Somministrare vitamina D per prevenire l’infezione da Covid non riduce il rischio di ammalarsi, né tantomeno esercita, dopo aver contratto l’infezione, un effetto protettivo contro le forme gravi. A questa conclusione sono giunti due studi pubblicati in contemporanea sul British Medical Journal. “I metaboliti della vitamina D sono stati a lungo riconosciuti in grado di supportare la risposta immunitaria innate a virus e batteri respiratori e per regolare l’infiammazione“, si legge in uno dei due studi, coordinato da ricercatori della Queen Mary University of London.
Da queste conoscenze è derivato negli ultimi due anni il frequente uso della vitamina D, sia a scopo preventivo, sia a supporto delle terapie. Gli studi condotti finora, “hanno ottenuto risultati contrastanti“, scrivono i ricercatori britannici che per fugare ogni dubbio hanno condotto una sperimentazione per valutare se l’uso della vitamina D fosse in grado di ridurre il rischio di Covid e altre malattie respiratorie.

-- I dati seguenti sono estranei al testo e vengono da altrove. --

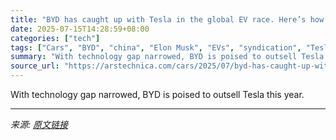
 ```yaml
---
title: "BYD has caught up with Tesla in the global EV race. Here’s how."
date: 2025-07-15T14:28:59+08:00
categories: ["tech"]
tags: ["Cars", "BYD", "china", "Elon Musk", "EVs", "syndication", "Tesla"]
summary: "With technology gap narrowed, BYD is poised to outsell Tesla this year."
source_url: "https://arstechnica.com/cars/2025/07/byd-has-caught-up-with-tesla-in-the-global-ev-race-heres-how/"
---
```


With technology gap narrowed, BYD is poised to outsell Tesla this year.

---

*来源: [原文链接](https://arstechnica.com/cars/2025/07/byd-has-caught-up-with-tesla-in-the-global-ev-race-heres-how/)*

Le ricerche hanno visto una sperimentazione che ha coinvolto ben 3mila individui, ai quali è stato consegnato un kit per misurare i livelli di vitamina D e due differenti dosaggi dell’integratore, da assumere per sei mesi solo se i valori riscontrati dal test fossero stati carenti. I risultati sono stati confrontati con un gruppo di controllo altrettanto numeroso. I ricercatori non hanno riscontrato differenze significative tra i diversi gruppi nelle probabilità di contrarre un’infezione respiratoria o Covid.

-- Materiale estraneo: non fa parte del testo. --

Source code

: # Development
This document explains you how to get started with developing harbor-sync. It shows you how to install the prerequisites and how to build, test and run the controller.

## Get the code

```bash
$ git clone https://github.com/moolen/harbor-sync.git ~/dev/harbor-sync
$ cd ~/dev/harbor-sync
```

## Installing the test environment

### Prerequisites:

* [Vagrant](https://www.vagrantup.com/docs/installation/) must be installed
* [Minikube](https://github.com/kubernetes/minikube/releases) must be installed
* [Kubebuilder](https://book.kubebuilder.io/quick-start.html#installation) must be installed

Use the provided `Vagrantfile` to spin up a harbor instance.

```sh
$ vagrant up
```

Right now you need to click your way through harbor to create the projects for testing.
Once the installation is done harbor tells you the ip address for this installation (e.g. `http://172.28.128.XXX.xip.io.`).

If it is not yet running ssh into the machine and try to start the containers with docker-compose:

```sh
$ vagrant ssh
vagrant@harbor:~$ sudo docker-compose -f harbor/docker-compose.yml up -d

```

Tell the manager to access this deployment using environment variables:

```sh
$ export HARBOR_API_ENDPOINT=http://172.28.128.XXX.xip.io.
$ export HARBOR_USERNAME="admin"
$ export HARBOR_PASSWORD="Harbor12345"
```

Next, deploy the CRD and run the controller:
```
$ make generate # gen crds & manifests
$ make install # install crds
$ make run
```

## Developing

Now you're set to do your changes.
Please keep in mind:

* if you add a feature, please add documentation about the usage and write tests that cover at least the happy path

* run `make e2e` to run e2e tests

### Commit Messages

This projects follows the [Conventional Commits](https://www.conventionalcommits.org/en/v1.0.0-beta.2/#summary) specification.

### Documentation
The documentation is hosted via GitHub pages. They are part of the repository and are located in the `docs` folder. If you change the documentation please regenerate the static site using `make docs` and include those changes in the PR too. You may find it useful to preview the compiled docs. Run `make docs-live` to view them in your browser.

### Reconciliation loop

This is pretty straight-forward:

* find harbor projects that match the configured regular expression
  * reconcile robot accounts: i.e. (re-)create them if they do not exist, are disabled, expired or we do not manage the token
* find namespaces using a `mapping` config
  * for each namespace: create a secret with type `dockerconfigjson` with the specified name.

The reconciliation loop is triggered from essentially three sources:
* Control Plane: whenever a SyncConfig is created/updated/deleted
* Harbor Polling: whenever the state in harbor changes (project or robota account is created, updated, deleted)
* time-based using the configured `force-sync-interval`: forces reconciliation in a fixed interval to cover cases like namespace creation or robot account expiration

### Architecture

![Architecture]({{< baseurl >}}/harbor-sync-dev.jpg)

Nessuna particolare differenza è stata riscontrata nemmeno nelle probabilità di incorrere in forme gravi di Covid, né nella durata dell’infezione. Risultati analoghi ha ottenuto il secondo studio, coordinato da ricercatori dell’ospedale universitario di Oslo. In tal caso i ricercatori hanno verificato l’efficacia preventiva dell’olio di fegato di merluzzo, che è ricco di vitamina D. Un editoriale pubblicato a corredo dei due articoli, però, mette in guardia dal trarre conclusioni affrettate: “Non è detta l’ultima parola“, scrive Peter Bergman del Karolinska Institutet di Stoccolma.